(Given entries):
*** Begin section ***

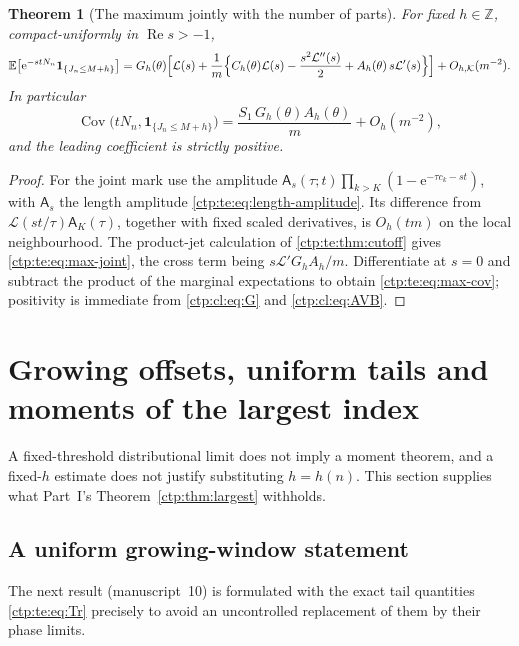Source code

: \documentclass[11pt,a4paper]{article}
\numberwithin{equation}{section}
\newtheorem{theorem}{Theorem}[section]
\theoremstyle{definition}
\theoremstyle{remark}
\newcommand{\Z}{\mathbb Z}
\newcommand{\e}{\mathrm e}
\DeclareMathOperator{\Rea}{Re}
\newcommand{\E}{\mathbb E}
\DeclareMathOperator{\Cov}{Cov}
\newcommand{\ind}{\mathbf 1}
\newcommand{\LW}{\mathcal L}
\newcommand{\amp}{\mathsf A}
\begin{document}
\begin{theorem}[The maximum jointly with the number of parts]\label{ctp:te:thm:maxjoint}
For fixed $h\in\Z$, compact-uniformly in $\Rea s>-1$,
\begin{equation}\label{ctp:te:eq:max-joint}
 \E\bigl[\e^{-stN_n}\ind_{\{J_n\le M+h\}}\bigr]=G_h(\theta)\Bigl[\LW(s)+\frac1m
 \Bigl\{C_h(\theta)\LW(s)-\frac{s^2\LW''(s)}2+A_h(\theta)\,s\LW'(s)\Bigr\}\Bigr]
 +O_{h,\mathcal K}(m^{-2}).
\end{equation}
In particular
\begin{equation}\label{ctp:te:eq:max-cov}
 \Cov\bigl(tN_n,\ind_{\{J_n\le M+h\}}\bigr)=\frac{S_1\,G_h(\theta)A_h(\theta)}m+O_h(m^{-2}),
\end{equation}
and the leading coefficient is strictly positive.
\end{theorem}
\begin{proof}
For the joint mark use the amplitude
$\amp_s(\tau;t)\prod_{k>K}(1-\e^{-\tau c_k-st})$, with $\amp_s$ the length
amplitude \eqref{ctp:te:eq:length-amplitude}. Its difference from
$\LW(st/\tau)\amp_K(\tau)$, together with fixed scaled derivatives, is
$O_h(tm)$ on the local neighbourhood. The product-jet calculation of
\cref{ctp:te:thm:cutoff} gives \eqref{ctp:te:eq:max-joint}, the cross term
being $s\LW'G_hA_h/m$. Differentiate at $s=0$ and subtract the product of
the marginal expectations to obtain \eqref{ctp:te:eq:max-cov}; positivity is
immediate from \eqref{ctp:cl:eq:G} and \eqref{ctp:cl:eq:AVB}.
\end{proof}

\section{Growing offsets, uniform tails and moments of the largest index}
\label{ctp:cl:sec:moments}

A fixed-threshold distributional limit does not imply a moment theorem, and
a fixed-$h$ estimate does not justify substituting $h=h(n)$. This section
supplies what Part~I's Theorem~\ref{ctp:thm:largest} withholds.

\subsection{A uniform growing-window statement}
The next result (manuscript~10) is formulated with the exact tail
quantities \eqref{ctp:te:eq:Tr} precisely to avoid an uncontrolled
replacement of them by their phase limits.
\end{document}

*** End section ***

Where the string "product" appears in a line of the listing, copy that line.

$O_h(tm)$ on the local neighbourhood. The product-jet calculation of
being $s\LW'G_hA_h/m$. Differentiate at $s=0$ and subtract the product of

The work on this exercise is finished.